標記和標簽。希望部署深度學習的公司必須準確地標注和標記數據。如果標記做得不一致,這個步驟會導致不準確的人工智能模型。在有代表性的數據集上有了清晰的缺陷定義和明確無誤的標簽,公司就可以用少量數據進行視覺項目。內部專家必須合作,以分配、管理、執行和審查任務,確保快速和準確的標記,從而產生更準確的模型。
迭代改進。最好的AI模型應該在部署到生產線之前,經過專家檢查員的評估,以證明其價值,尤其是該生產線在為全球部署做測試時。深度學習軟件應該有評估模型性能的工具,識別可能導致模型準確性損失的數據,並評估新的數據集,以改善和擴展現有模型,達到成功的指標。該軟件還應該具有一些特征工具,比如用於防止過度擬合和評估經過訓練的模型的性能。
常見的困難和挑戰
成像技術帶來了許多挑戰,因此係統集成商和OEM應考慮一些可能會遇到的最基本的問題,並在係統設計中預先解決這些問題。這些問題包括:
環境光:除了為成像係統設計的專用照明光源外,其他的照明都被認為是環境光,它們會給成像係統帶來不一致性和故障問題。太陽光甚至頭頂上的照明,都必須盡可能地通過屏蔽或光學過濾來控製。在一個案例中,位於檢測係統附近的製造人員的製服顏色的變化,都會造成額外的反射光,影響檢測結果。大多數情況下,在成像係統設計中減輕環境光的影響是比較簡單的。
機械穩定性。工廠的振動會使成像係統中的光學元件鬆動,而相機位置、照明組件甚至鏡頭設置的變化,都會導致不可靠的成像。

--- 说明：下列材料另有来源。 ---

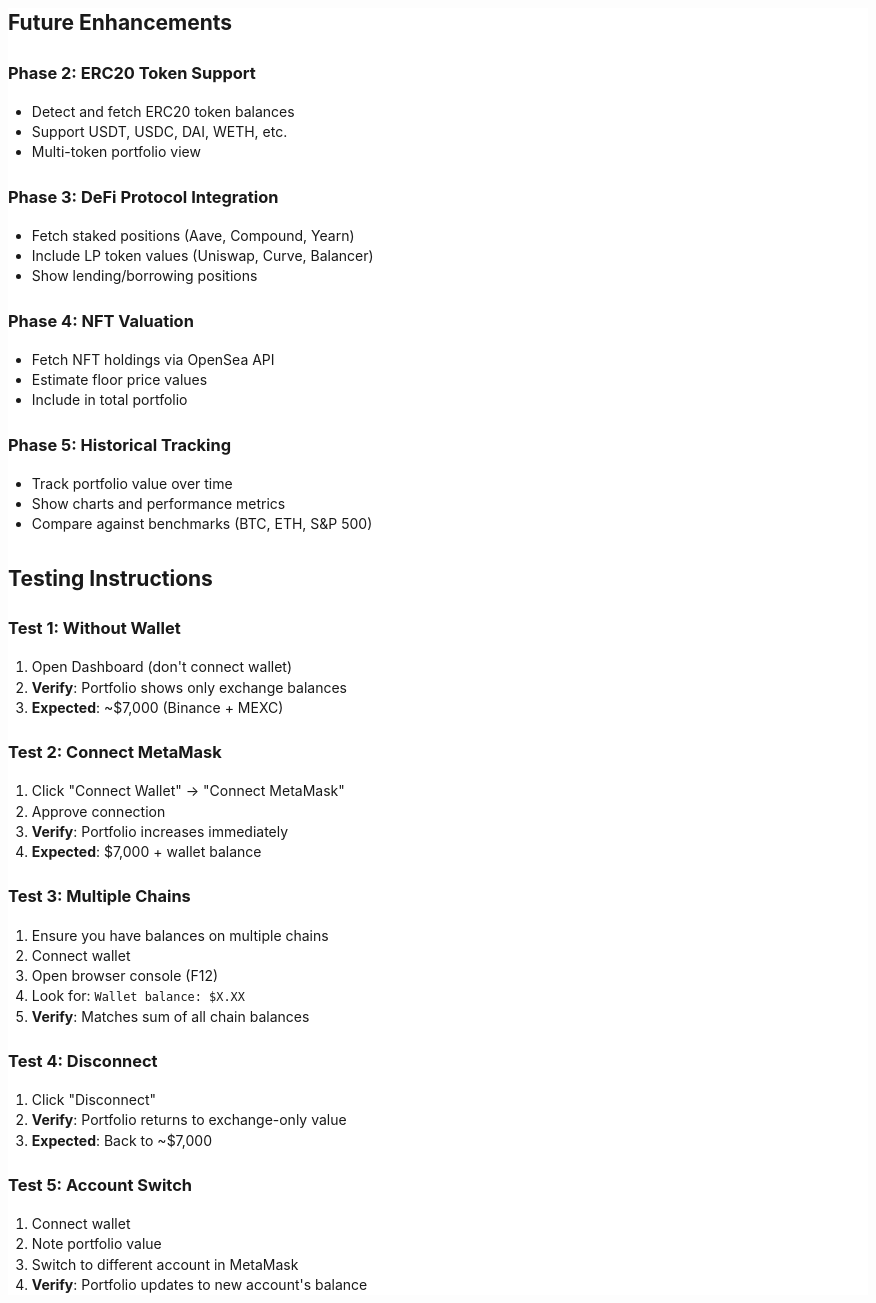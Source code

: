 ## Future Enhancements

### Phase 2: ERC20 Token Support
- Detect and fetch ERC20 token balances
- Support USDT, USDC, DAI, WETH, etc.
- Multi-token portfolio view

### Phase 3: DeFi Protocol Integration
- Fetch staked positions (Aave, Compound, Yearn)
- Include LP token values (Uniswap, Curve, Balancer)
- Show lending/borrowing positions

### Phase 4: NFT Valuation
- Fetch NFT holdings via OpenSea API
- Estimate floor price values
- Include in total portfolio

### Phase 5: Historical Tracking
- Track portfolio value over time
- Show charts and performance metrics
- Compare against benchmarks (BTC, ETH, S&P 500)

## Testing Instructions

### Test 1: Without Wallet
1. Open Dashboard (don't connect wallet)
2. **Verify**: Portfolio shows only exchange balances
3. **Expected**: ~$7,000 (Binance + MEXC)

### Test 2: Connect MetaMask
1. Click "Connect Wallet" → "Connect MetaMask"
2. Approve connection
3. **Verify**: Portfolio increases immediately
4. **Expected**: $7,000 + wallet balance

### Test 3: Multiple Chains
1. Ensure you have balances on multiple chains
2. Connect wallet
3. Open browser console (F12)
4. Look for: `Wallet balance: $X.XX`
5. **Verify**: Matches sum of all chain balances

### Test 4: Disconnect
1. Click "Disconnect"
2. **Verify**: Portfolio returns to exchange-only value
3. **Expected**: Back to ~$7,000

### Test 5: Account Switch
1. Connect wallet
2. Note portfolio value
3. Switch to different account in MetaMask
4. **Verify**: Portfolio updates to new account's balance
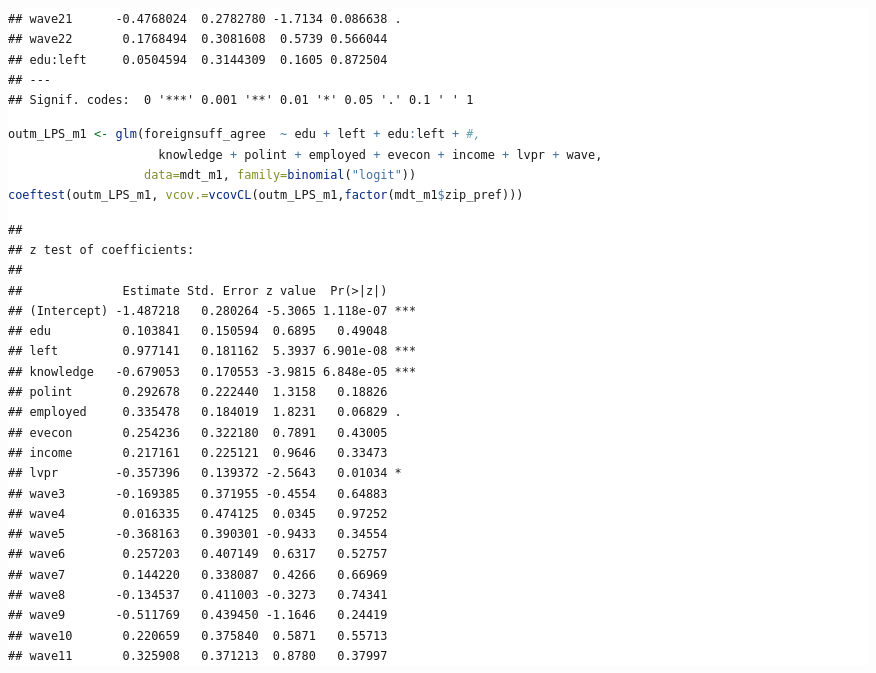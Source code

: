     ## wave21      -0.4768024  0.2782780 -1.7134 0.086638 . 
    ## wave22       0.1768494  0.3081608  0.5739 0.566044   
    ## edu:left     0.0504594  0.3144309  0.1605 0.872504   
    ## ---
    ## Signif. codes:  0 '***' 0.001 '**' 0.01 '*' 0.05 '.' 0.1 ' ' 1

``` r
outm_LPS_m1 <- glm(foreignsuff_agree  ~ edu + left + edu:left + #,
                     knowledge + polint + employed + evecon + income + lvpr + wave, 
                   data=mdt_m1, family=binomial("logit"))
coeftest(outm_LPS_m1, vcov.=vcovCL(outm_LPS_m1,factor(mdt_m1$zip_pref)))
```

    ## 
    ## z test of coefficients:
    ## 
    ##              Estimate Std. Error z value  Pr(>|z|)    
    ## (Intercept) -1.487218   0.280264 -5.3065 1.118e-07 ***
    ## edu          0.103841   0.150594  0.6895   0.49048    
    ## left         0.977141   0.181162  5.3937 6.901e-08 ***
    ## knowledge   -0.679053   0.170553 -3.9815 6.848e-05 ***
    ## polint       0.292678   0.222440  1.3158   0.18826    
    ## employed     0.335478   0.184019  1.8231   0.06829 .  
    ## evecon       0.254236   0.322180  0.7891   0.43005    
    ## income       0.217161   0.225121  0.9646   0.33473    
    ## lvpr        -0.357396   0.139372 -2.5643   0.01034 *  
    ## wave3       -0.169385   0.371955 -0.4554   0.64883    
    ## wave4        0.016335   0.474125  0.0345   0.97252    
    ## wave5       -0.368163   0.390301 -0.9433   0.34554    
    ## wave6        0.257203   0.407149  0.6317   0.52757    
    ## wave7        0.144220   0.338087  0.4266   0.66969    
    ## wave8       -0.134537   0.411003 -0.3273   0.74341    
    ## wave9       -0.511769   0.439450 -1.1646   0.24419    
    ## wave10       0.220659   0.375840  0.5871   0.55713    
    ## wave11       0.325908   0.371213  0.8780   0.37997    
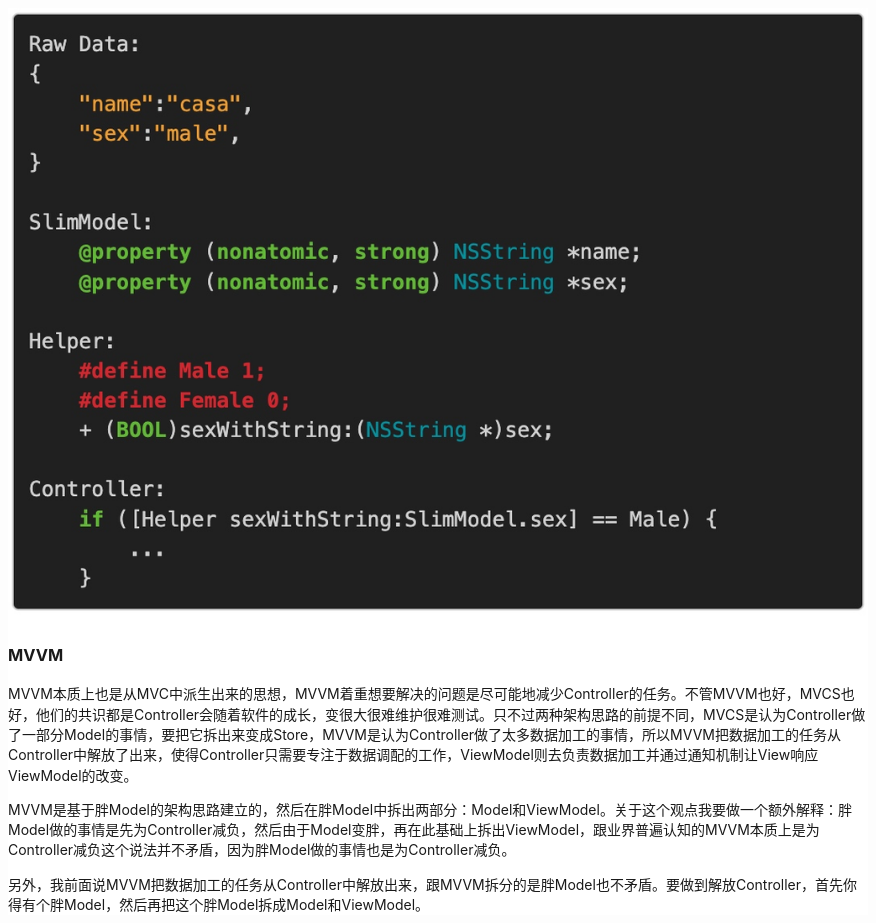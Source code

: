 ![](assets/16788658850912.jpg)
### MVVM
MVVM本质上也是从MVC中派生出来的思想，MVVM着重想要解决的问题是尽可能地减少Controller的任务。不管MVVM也好，MVCS也好，他们的共识都是Controller会随着软件的成长，变很大很难维护很难测试。只不过两种架构思路的前提不同，MVCS是认为Controller做了一部分Model的事情，要把它拆出来变成Store，MVVM是认为Controller做了太多数据加工的事情，所以MVVM把数据加工的任务从Controller中解放了出来，使得Controller只需要专注于数据调配的工作，ViewModel则去负责数据加工并通过通知机制让View响应ViewModel的改变。

MVVM是基于胖Model的架构思路建立的，然后在胖Model中拆出两部分：Model和ViewModel。关于这个观点我要做一个额外解释：胖Model做的事情是先为Controller减负，然后由于Model变胖，再在此基础上拆出ViewModel，跟业界普遍认知的MVVM本质上是为Controller减负这个说法并不矛盾，因为胖Model做的事情也是为Controller减负。

另外，我前面说MVVM把数据加工的任务从Controller中解放出来，跟MVVM拆分的是胖Model也不矛盾。要做到解放Controller，首先你得有个胖Model，然后再把这个胖Model拆成Model和ViewModel。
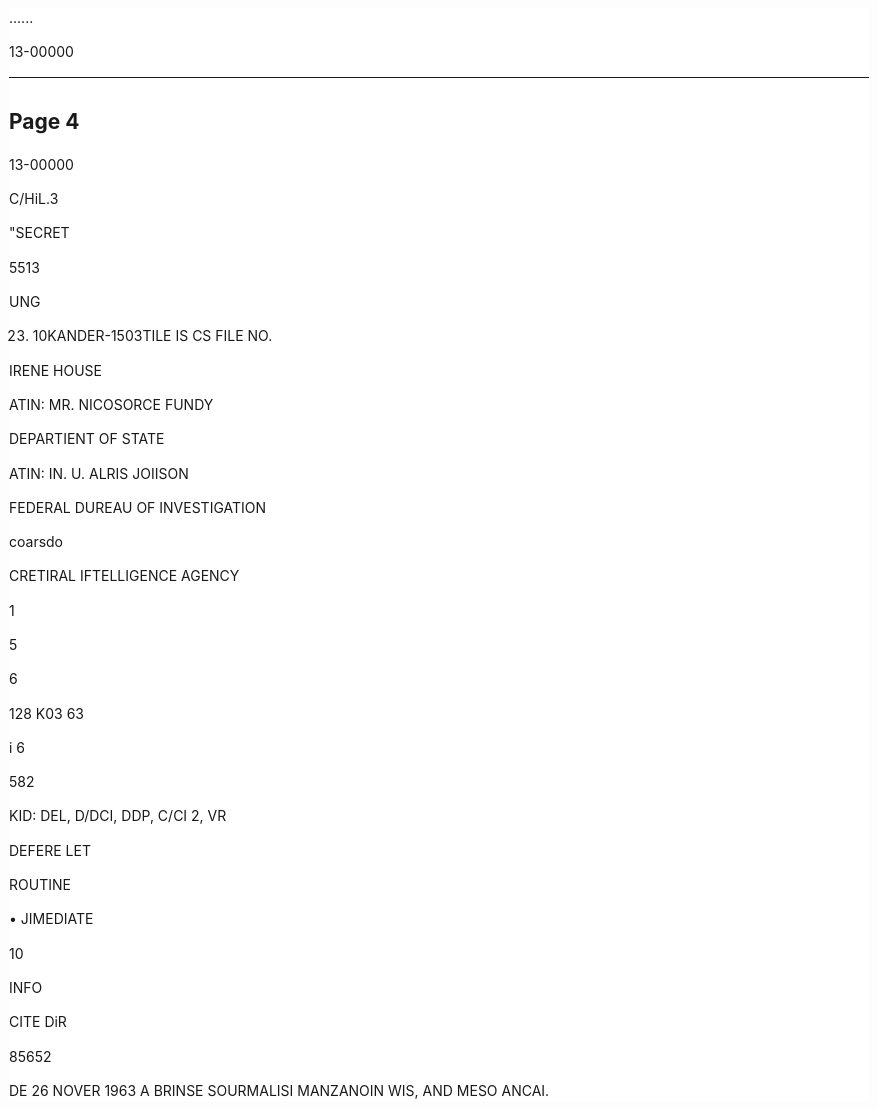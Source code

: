 ......

13-00000

---

## Page 4

13-00000

C/HiL.3

"SECRET

5513

UNG

23. 10KANDER-1503TILE IS CS FILE NO.

IRENE HOUSE

ATIN: MR. NICOSORCE FUNDY

DEPARTIENT OF STATE

ATIN: IN. U. ALRIS JOIISON

FEDERAL DUREAU OF INVESTIGATION

coarsdo

CRETIRAL IFTELLIGENCE AGENCY

1

5

6

128 K03 63

i 6

582

KID: DEL, D/DCI, DDP, C/CI 2, VR

DEFERE LET

ROUTINE

• JIMEDIATE

10

INFO

CITE DiR

85652

DE 26 NOVER 1963 A BRINSE SOURMALISI MANZANOIN WIS, AND MESO ANCAI.
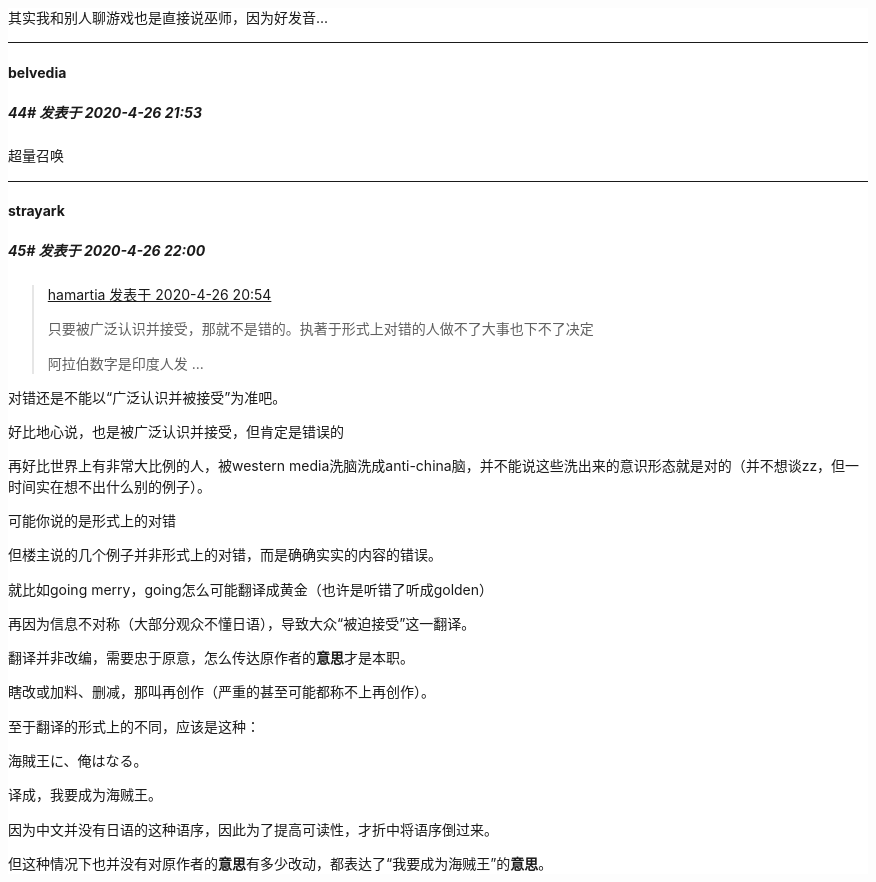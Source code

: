 
其实我和别人聊游戏也是直接说巫师，因为好发音...







-----

####  belvedia  
##### 44#       发表于 2020-4-26 21:53




超量召唤







-----

####  strayark  
##### 45#       发表于 2020-4-26 22:00



<blockquote><a href="httphttps://bbs.saraba1st.com/2b/forum.php?mod=redirect&amp;goto=findpost&amp;pid=47215348&amp;ptid=1929876" target="_blank">hamartia 发表于 2020-4-26 20:54</a>

只要被广泛认识并接受，那就不是错的。执著于形式上对错的人做不了大事也下不了决定


阿拉伯数字是印度人发 ...</blockquote>
对错还是不能以“广泛认识并被接受”为准吧。

好比地心说，也是被广泛认识并接受，但肯定是错误的

再好比世界上有非常大比例的人，被western media洗脑洗成anti-china脑，并不能说这些洗出来的意识形态就是对的（并不想谈zz，但一时间实在想不出什么别的例子）。


可能你说的是形式上的对错

但楼主说的几个例子并非形式上的对错，而是确确实实的内容的错误。

就比如going merry，going怎么可能翻译成黄金（也许是听错了听成golden）

再因为信息不对称（大部分观众不懂日语），导致大众“被迫接受”这一翻译。


翻译并非改编，需要忠于原意，怎么传达原作者的<strong>意思</strong>才是本职。

瞎改或加料、删减，那叫再创作（严重的甚至可能都称不上再创作）。


至于翻译的形式上的不同，应该是这种：

海賊王に、俺はなる。

译成，我要成为海贼王。

因为中文并没有日语的这种语序，因此为了提高可读性，才折中将语序倒过来。

但这种情况下也并没有对原作者的<strong>意思</strong>有多少改动，都表达了“我要成为海贼王”的<strong>意思</strong>。
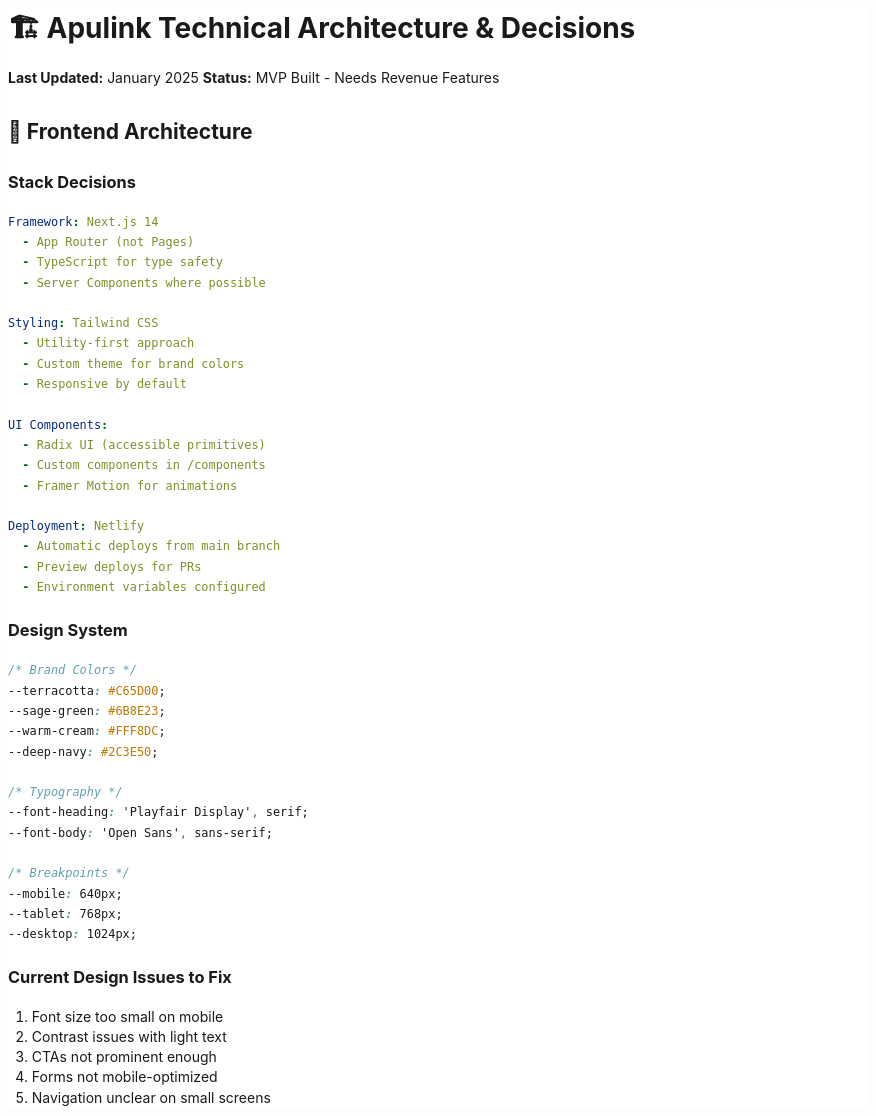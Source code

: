 # 🏗️ Apulink Technical Architecture & Decisions

**Last Updated:** January 2025
**Status:** MVP Built - Needs Revenue Features

## 🎨 Frontend Architecture

### Stack Decisions
```yaml
Framework: Next.js 14
  - App Router (not Pages)
  - TypeScript for type safety
  - Server Components where possible
  
Styling: Tailwind CSS
  - Utility-first approach
  - Custom theme for brand colors
  - Responsive by default
  
UI Components: 
  - Radix UI (accessible primitives)
  - Custom components in /components
  - Framer Motion for animations
  
Deployment: Netlify
  - Automatic deploys from main branch
  - Preview deploys for PRs
  - Environment variables configured
```

### Design System
```css
/* Brand Colors */
--terracotta: #C65D00;
--sage-green: #6B8E23;
--warm-cream: #FFF8DC;
--deep-navy: #2C3E50;

/* Typography */
--font-heading: 'Playfair Display', serif;
--font-body: 'Open Sans', sans-serif;

/* Breakpoints */
--mobile: 640px;
--tablet: 768px;
--desktop: 1024px;
```

### Current Design Issues to Fix
1. Font size too small on mobile
2. Contrast issues with light text
3. CTAs not prominent enough
4. Forms not mobile-optimized
5. Navigation unclear on small screens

變化的外觀。被檢測部件的材料、設計和整體外觀可能會發生變化,而且視覺係統的擁有者並不知道這些變化。例如,一個製造工程團隊決定改變一個螺絲的金屬合金成分,因為這樣能更便宜。從功能上講,該部件的工作原理是一樣的,但外觀可能會發生變化。這種外部影響會導致係統的性能下降。檢查這種性能變化的軟件可以向運營團隊發出信號,告訴他們什麽時候應該進行及時的視覺係統維護。
機器視覺和深度學習的發展
一個視覺檢測係統,無論是傳統的視覺檢測係統,還是基於深度學習的檢測係統,都可以幫助各行各業的公司跟上客戶的需求,同時確保產品質量,提高生產力,降低成本。無論你是一家希望實現更多流程自動化的公司,還是麵臨下一個係統的規範、設計和安裝的係統集成商或OEM,請記住:所有的視覺檢測係統都需要測試、迭代和持續改進。